_YOUR GOAL_
Even the shortest line counts, so transcribe all the data exactly.

Stored entries:
────

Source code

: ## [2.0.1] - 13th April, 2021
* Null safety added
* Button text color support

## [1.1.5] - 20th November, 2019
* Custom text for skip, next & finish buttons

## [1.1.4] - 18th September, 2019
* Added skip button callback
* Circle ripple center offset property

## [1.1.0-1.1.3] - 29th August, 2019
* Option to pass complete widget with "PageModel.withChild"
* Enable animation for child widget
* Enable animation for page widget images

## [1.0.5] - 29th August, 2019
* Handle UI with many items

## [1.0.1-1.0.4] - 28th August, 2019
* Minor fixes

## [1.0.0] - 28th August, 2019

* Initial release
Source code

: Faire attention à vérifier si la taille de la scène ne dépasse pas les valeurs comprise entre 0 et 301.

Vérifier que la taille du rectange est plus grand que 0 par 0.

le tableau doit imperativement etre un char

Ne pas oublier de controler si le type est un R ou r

────

_WRITTEN RESPONSE_
Source code

: ## [2.0.1] - 13th April, 2021
* Null safety added
* Button text color support

## [1.1.5] - 20th November, 2019
* Custom text for skip, next & finish buttons

## [1.1.4] - 18th September, 2019
* Added skip button callback
* Circle ripple center offset property

## [1.1.0-1.1.3] - 29th August, 2019
* Option to pass complete widget with "PageModel.withChild"
* Enable animation for child widget
* Enable animation for page widget images

## [1.0.5] - 29th August, 2019
* Handle UI with many items

## [1.0.1-1.0.4] - 28th August, 2019
* Minor fixes

## [1.0.0] - 28th August, 2019

* Initial release
Source code

: Faire attention à vérifier si la taille de la scène ne dépasse pas les valeurs comprise entre 0 et 301.

Vérifier que la taille du rectange est plus grand que 0 par 0.

le tableau doit imperativement etre un char

Ne pas oublier de controler si le type est un R ou r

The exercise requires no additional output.